- [Exercise brief]
Copy out the data below, all of it, exactly.

:::::

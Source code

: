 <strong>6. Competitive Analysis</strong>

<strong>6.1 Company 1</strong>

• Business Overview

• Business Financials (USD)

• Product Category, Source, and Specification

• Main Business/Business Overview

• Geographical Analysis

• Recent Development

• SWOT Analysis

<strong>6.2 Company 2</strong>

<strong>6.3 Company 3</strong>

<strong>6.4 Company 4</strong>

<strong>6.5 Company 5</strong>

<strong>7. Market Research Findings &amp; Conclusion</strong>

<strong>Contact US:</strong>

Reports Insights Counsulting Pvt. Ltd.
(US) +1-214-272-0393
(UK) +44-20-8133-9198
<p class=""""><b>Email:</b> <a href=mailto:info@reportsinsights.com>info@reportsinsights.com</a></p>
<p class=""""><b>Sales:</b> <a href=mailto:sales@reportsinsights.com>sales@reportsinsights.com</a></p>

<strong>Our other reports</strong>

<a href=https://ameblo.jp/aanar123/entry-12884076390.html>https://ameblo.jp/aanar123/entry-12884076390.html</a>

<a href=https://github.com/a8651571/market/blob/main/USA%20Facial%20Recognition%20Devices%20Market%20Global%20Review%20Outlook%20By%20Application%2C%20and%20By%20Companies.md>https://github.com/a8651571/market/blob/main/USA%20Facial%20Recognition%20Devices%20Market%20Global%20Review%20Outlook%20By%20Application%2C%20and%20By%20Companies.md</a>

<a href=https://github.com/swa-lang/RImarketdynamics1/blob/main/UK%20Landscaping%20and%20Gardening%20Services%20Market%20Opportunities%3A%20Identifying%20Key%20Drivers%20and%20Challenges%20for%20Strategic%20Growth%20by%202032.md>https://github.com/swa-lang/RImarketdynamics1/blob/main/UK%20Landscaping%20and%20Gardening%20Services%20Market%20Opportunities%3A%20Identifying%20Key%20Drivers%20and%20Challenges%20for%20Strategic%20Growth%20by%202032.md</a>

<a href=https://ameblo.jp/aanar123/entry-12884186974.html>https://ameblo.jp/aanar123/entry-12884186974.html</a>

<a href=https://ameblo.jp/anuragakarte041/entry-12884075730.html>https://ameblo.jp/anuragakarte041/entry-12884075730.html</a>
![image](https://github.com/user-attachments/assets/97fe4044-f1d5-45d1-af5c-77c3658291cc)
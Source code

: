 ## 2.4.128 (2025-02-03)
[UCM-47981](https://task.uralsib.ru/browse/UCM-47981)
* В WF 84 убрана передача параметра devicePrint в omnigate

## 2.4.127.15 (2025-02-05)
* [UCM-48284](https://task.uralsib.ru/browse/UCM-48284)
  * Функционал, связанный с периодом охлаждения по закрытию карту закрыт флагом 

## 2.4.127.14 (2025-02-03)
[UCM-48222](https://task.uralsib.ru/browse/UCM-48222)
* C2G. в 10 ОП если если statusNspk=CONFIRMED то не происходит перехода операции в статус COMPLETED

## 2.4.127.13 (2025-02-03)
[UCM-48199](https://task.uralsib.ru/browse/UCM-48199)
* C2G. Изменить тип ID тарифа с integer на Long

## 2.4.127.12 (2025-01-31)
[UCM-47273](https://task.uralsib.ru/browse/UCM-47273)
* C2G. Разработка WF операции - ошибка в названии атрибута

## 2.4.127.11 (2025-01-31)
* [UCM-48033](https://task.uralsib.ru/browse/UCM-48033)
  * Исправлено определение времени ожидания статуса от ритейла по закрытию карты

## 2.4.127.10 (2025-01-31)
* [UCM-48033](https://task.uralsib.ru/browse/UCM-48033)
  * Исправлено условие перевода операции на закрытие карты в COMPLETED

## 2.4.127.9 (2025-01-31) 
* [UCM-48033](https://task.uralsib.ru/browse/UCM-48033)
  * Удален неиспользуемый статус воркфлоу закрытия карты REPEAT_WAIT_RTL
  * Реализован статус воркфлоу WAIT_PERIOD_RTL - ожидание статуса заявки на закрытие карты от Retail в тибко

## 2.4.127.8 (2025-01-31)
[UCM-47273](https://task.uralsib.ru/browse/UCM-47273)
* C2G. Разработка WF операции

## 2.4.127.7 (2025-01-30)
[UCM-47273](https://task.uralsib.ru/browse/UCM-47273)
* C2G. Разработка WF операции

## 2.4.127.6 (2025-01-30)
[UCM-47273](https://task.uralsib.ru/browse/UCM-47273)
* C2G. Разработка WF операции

:::::

- [Answer for the task]
Source code

: <strong>6. Competitive Analysis</strong>

<strong>6.1 Company 1</strong>

• Business Overview

• Business Financials (USD)

• Product Category, Source, and Specification

• Main Business/Business Overview

• Geographical Analysis

• Recent Development

• SWOT Analysis

<strong>6.2 Company 2</strong>

<strong>6.3 Company 3</strong>

<strong>6.4 Company 4</strong>

<strong>6.5 Company 5</strong>

<strong>7. Market Research Findings &amp; Conclusion</strong>

<strong>Contact US:</strong>

Reports Insights Counsulting Pvt. Ltd.
(US) +1-214-272-0393
(UK) +44-20-8133-9198
<p class=""""><b>Email:</b> <a href=mailto:info@reportsinsights.com>info@reportsinsights.com</a></p>
<p class=""""><b>Sales:</b> <a href=mailto:sales@reportsinsights.com>sales@reportsinsights.com</a></p>

<strong>Our other reports</strong>

<a href=https://ameblo.jp/aanar123/entry-12884076390.html>https://ameblo.jp/aanar123/entry-12884076390.html</a>

<a href=https://github.com/a8651571/market/blob/main/USA%20Facial%20Recognition%20Devices%20Market%20Global%20Review%20Outlook%20By%20Application%2C%20and%20By%20Companies.md>https://github.com/a8651571/market/blob/main/USA%20Facial%20Recognition%20Devices%20Market%20Global%20Review%20Outlook%20By%20Application%2C%20and%20By%20Companies.md</a>

<a href=https://github.com/swa-lang/RImarketdynamics1/blob/main/UK%20Landscaping%20and%20Gardening%20Services%20Market%20Opportunities%3A%20Identifying%20Key%20Drivers%20and%20Challenges%20for%20Strategic%20Growth%20by%202032.md>https://github.com/swa-lang/RImarketdynamics1/blob/main/UK%20Landscaping%20and%20Gardening%20Services%20Market%20Opportunities%3A%20Identifying%20Key%20Drivers%20and%20Challenges%20for%20Strategic%20Growth%20by%202032.md</a>

<a href=https://ameblo.jp/aanar123/entry-12884186974.html>https://ameblo.jp/aanar123/entry-12884186974.html</a>

<a href=https://ameblo.jp/anuragakarte041/entry-12884075730.html>https://ameblo.jp/anuragakarte041/entry-12884075730.html</a>
![image](https://github.com/user-attachments/assets/97fe4044-f1d5-45d1-af5c-77c3658291cc)
Source code

: ## 2.4.128 (2025-02-03)
[UCM-47981](https://task.uralsib.ru/browse/UCM-47981)
* В WF 84 убрана передача параметра devicePrint в omnigate

## 2.4.127.15 (2025-02-05)
* [UCM-48284](https://task.uralsib.ru/browse/UCM-48284)
  * Функционал, связанный с периодом охлаждения по закрытию карту закрыт флагом 

## 2.4.127.14 (2025-02-03)
[UCM-48222](https://task.uralsib.ru/browse/UCM-48222)
* C2G. в 10 ОП если если statusNspk=CONFIRMED то не происходит перехода операции в статус COMPLETED

## 2.4.127.13 (2025-02-03)
[UCM-48199](https://task.uralsib.ru/browse/UCM-48199)
* C2G. Изменить тип ID тарифа с integer на Long

## 2.4.127.12 (2025-01-31)
[UCM-47273](https://task.uralsib.ru/browse/UCM-47273)
* C2G. Разработка WF операции - ошибка в названии атрибута

## 2.4.127.11 (2025-01-31)
* [UCM-48033](https://task.uralsib.ru/browse/UCM-48033)
  * Исправлено определение времени ожидания статуса от ритейла по закрытию карты

## 2.4.127.10 (2025-01-31)
* [UCM-48033](https://task.uralsib.ru/browse/UCM-48033)
  * Исправлено условие перевода операции на закрытие карты в COMPLETED

## 2.4.127.9 (2025-01-31) 
* [UCM-48033](https://task.uralsib.ru/browse/UCM-48033)
  * Удален неиспользуемый статус воркфлоу закрытия карты REPEAT_WAIT_RTL
  * Реализован статус воркфлоу WAIT_PERIOD_RTL - ожидание статуса заявки на закрытие карты от Retail в тибко

## 2.4.127.8 (2025-01-31)
[UCM-47273](https://task.uralsib.ru/browse/UCM-47273)
* C2G. Разработка WF операции

## 2.4.127.7 (2025-01-30)
[UCM-47273](https://task.uralsib.ru/browse/UCM-47273)
* C2G. Разработка WF операции

## 2.4.127.6 (2025-01-30)
[UCM-47273](https://task.uralsib.ru/browse/UCM-47273)
* C2G. Разработка WF операции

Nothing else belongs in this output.